▶ _Exercise_: Output every entry below exactly as it is written.

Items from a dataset
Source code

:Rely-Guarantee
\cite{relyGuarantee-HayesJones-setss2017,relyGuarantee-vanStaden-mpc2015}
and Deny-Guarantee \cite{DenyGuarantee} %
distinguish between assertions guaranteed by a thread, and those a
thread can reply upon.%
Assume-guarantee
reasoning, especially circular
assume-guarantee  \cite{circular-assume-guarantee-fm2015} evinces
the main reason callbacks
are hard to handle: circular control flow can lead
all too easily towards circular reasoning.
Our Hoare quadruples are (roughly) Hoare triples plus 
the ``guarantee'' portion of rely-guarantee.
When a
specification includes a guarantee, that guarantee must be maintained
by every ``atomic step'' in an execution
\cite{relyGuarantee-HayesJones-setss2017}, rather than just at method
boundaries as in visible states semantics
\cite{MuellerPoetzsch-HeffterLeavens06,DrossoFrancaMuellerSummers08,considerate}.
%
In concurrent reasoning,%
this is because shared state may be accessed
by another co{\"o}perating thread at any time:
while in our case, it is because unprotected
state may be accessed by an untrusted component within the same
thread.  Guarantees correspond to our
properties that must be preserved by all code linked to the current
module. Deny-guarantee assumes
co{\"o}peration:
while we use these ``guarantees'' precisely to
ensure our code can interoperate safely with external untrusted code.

▶ _Output of the task_:
Source code

:Rely-Guarantee
\cite{relyGuarantee-HayesJones-setss2017,relyGuarantee-vanStaden-mpc2015}
and Deny-Guarantee \cite{DenyGuarantee} %
distinguish between assertions guaranteed by a thread, and those a
thread can reply upon.%
Assume-guarantee
reasoning, especially circular
assume-guarantee  \cite{circular-assume-guarantee-fm2015} evinces
the main reason callbacks
are hard to handle: circular control flow can lead
all too easily towards circular reasoning.
Our Hoare quadruples are (roughly) Hoare triples plus 
the ``guarantee'' portion of rely-guarantee.
When a
specification includes a guarantee, that guarantee must be maintained
by every ``atomic step'' in an execution
\cite{relyGuarantee-HayesJones-setss2017}, rather than just at method
boundaries as in visible states semantics
\cite{MuellerPoetzsch-HeffterLeavens06,DrossoFrancaMuellerSummers08,considerate}.
%
In concurrent reasoning,%
this is because shared state may be accessed
by another co{\"o}perating thread at any time:
while in our case, it is because unprotected
state may be accessed by an untrusted component within the same
thread.  Guarantees correspond to our
properties that must be preserved by all code linked to the current
module. Deny-guarantee assumes
co{\"o}peration:
while we use these ``guarantees'' precisely to
ensure our code can interoperate safely with external untrusted code.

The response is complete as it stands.